Our Transportation Era Depends on the Petroleum Age The use of petroleum fuels has revolutionized transportation and has powered the development of our modern world society. For a million and a half years, humanity relied on muscle power, sometimes aggregated into clans, tribes, and kingships. Four or five thousand years ago, these agglomerations of man power became assisted by horsepower, ox power, and the mechanical advantages of the wheel and the lever. Only three hundred years ago, the development of the English steam engine allowed the Industrial Revolution, with engines powered by coal able to move huge quantities of goods by land and sea.
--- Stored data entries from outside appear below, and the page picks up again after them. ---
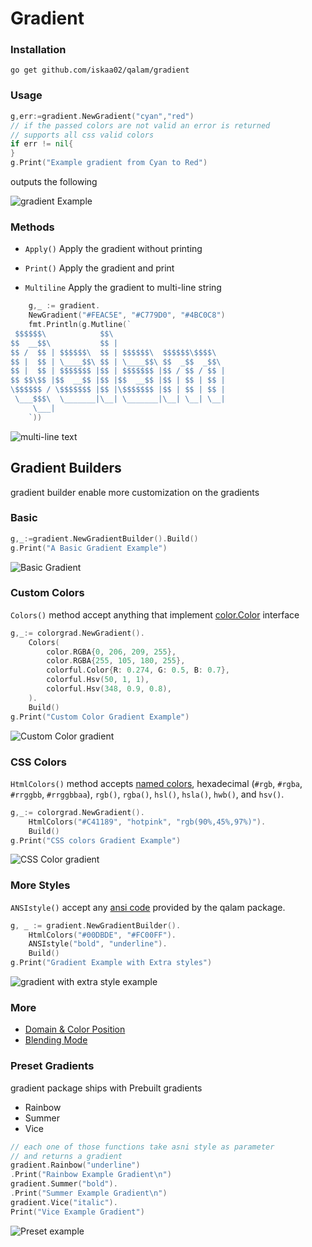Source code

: # Gradient
### Installation
```
go get github.com/iskaa02/qalam/gradient
```
### Usage
```go
g,err:=gradient.NewGradient("cyan","red")
// if the passed colors are not valid an error is returned
// supports all css valid colors
if err != nil{
}
g.Print("Example gradient from Cyan to Red")
```
outputs the following

![gradient Example](../doc/images/gradient_example1.png)
### Methods
- `Apply()`
Apply the gradient without printing

- `Print()`
Apply the gradient and print 

- `Multiline`
Apply the gradient to multi-line string
```go
	g,_ := gradient.
	NewGradient("#FEAC5E", "#C779D0", "#4BC0C8")
	fmt.Println(g.Mutline(`
 $$$$$$\            $$\
$$  __$$\           $$ |
$$ /  $$ | $$$$$$\  $$ | $$$$$$\  $$$$$$\$$$$\
$$ |  $$ | \____$$\ $$ | \____$$\ $$  _$$  _$$\
$$ |  $$ | $$$$$$$ |$$ | $$$$$$$ |$$ / $$ / $$ |
$$ $$\$$ |$$  __$$ |$$ |$$  __$$ |$$ | $$ | $$ |
\$$$$$$ / \$$$$$$$ |$$ |\$$$$$$$ |$$ | $$ | $$ |
 \___$$$\  \_______|\__| \_______|\__| \__| \__|
     \___|
	`))
```
![multi-line text](../doc/images/multiline_example.png)

## Gradient Builders
gradient builder enable more customization on the gradients
### Basic
```go
g,_:=gradient.NewGradientBuilder().Build()
g.Print("A Basic Gradient Example")
```
![Basic Gradient](../doc/images/basic_example.png)

### Custom Colors
`Colors()` method accept anything that implement [color.Color](https://golang.org/pkg/images/color/#Color) interface
```go
g,_:= colorgrad.NewGradient().
    Colors(
        color.RGBA{0, 206, 209, 255},
        color.RGBA{255, 105, 180, 255},
        colorful.Color{R: 0.274, G: 0.5, B: 0.7},
        colorful.Hsv(50, 1, 1),
        colorful.Hsv(348, 0.9, 0.8),
    ).
    Build()
g.Print("Custom Color Gradient Example")    
```
![Custom Color gradient](../doc/images/customcolor_example.png)

### CSS Colors
`HtmlColors()`  method accepts  [named colors](https://www.w3.org/TR/css-color-4/#named-colors), hexadecimal (`#rgb`,  `#rgba`,  `#rrggbb`,  `#rrggbbaa`),  `rgb()`,  `rgba()`,  `hsl()`,  `hsla()`,  `hwb()`, and  `hsv()`.
```go
g,_:= colorgrad.NewGradient().
    HtmlColors("#C41189", "hotpink", "rgb(90%,45%,97%)").
    Build()
g.Print("CSS colors Gradient Example")
```
![CSS Color gradient](../doc/images/csscolor_example.png)
### More Styles
`ANSIstyle()` accept any [ansi code](https://github.com/iskaa02/qalam/blob/main/README.MD#usage) 
provided by the qalam package.
```go
g, _ := gradient.NewGradientBuilder().
	HtmlColors("#00DBDE", "#FC00FF").
	ANSIstyle("bold", "underline").
	Build()
g.Print("Gradient Example with Extra styles")
```
![gradient with extra style example](../doc/images/extrastyles_example.png)

### More
- [Domain & Color Position](https://github.com/mazznoer/colorgrad#domain--color-position)
- [Blending Mode](https://github.com/mazznoer/colorgrad#blending-mode)

### Preset Gradients
gradient package ships with Prebuilt gradients
- Rainbow
- Summer
- Vice
```go
// each one of those functions take asni style as parameter
// and returns a gradient
gradient.Rainbow("underline")
.Print("Rainbow Example Gradient\n")
gradient.Summer("bold").
.Print("Summer Example Gradient\n")
gradient.Vice("italic").
Print("Vice Example Gradient")
```
![Preset example](../doc/images/presets_example.png)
Steam engines brought the benefits of transportation to areas touched by water and the narrow strips of land crossed by railroads.
Oil and Gas
3
Recognizing the limitations imposed by the energy density of coal, in 1915, Winston Churchill saw to the conversion of the British battle fleet from coal-fired steam to petroleum. He saw that much of the capacity of a battleship had been devoted to merely providing space for coal and the coal-handling crew. Petroleum fuels have an extraordinary advantage for personal transportation; they contain enormous energy for little weight. Gasoline, for example, has more energy content, by weight, than the powerful explosive TNT. With the ready accessibility of petroleum provided by the huge early oil fields in Baku, the United States, and the Middle East, the great advantages of energy-dense petroleum fuels became apparent, and our ‘transportation era’ began in the 1920s. Now, for the first time in the history of human society, people can move around the Earth, anytime, anyplace, nearly effortlessly. Petroleum, with its great energy content and low weight, allows rapid transportation of people and products cheaply over long distances. Efforts continue to be made to make transportation more efficient and less costly. These improvements come from vehicle aerodynamics, better engine design, better use of computers to monitor fuel usage, pairing of electric with gasoline engines, and a host of continuing design modifications. Since fuel economy is directly linked to the weight of an automobile, simply making cars 10% lighter improves their gasoline mileage 6–8%. Sometimes, suggestions are heard that we should alter our society to a petroleum and vehicle-free, Eden-like future. Think twice. Few of us would want to live, or could survive, with only those foods, products, and services available within our personal 10 mile day 1 walking range. For better, for worse, for at least another 50 years, our comfortable modern society is firmly coupled to oil and gas and the transportation era.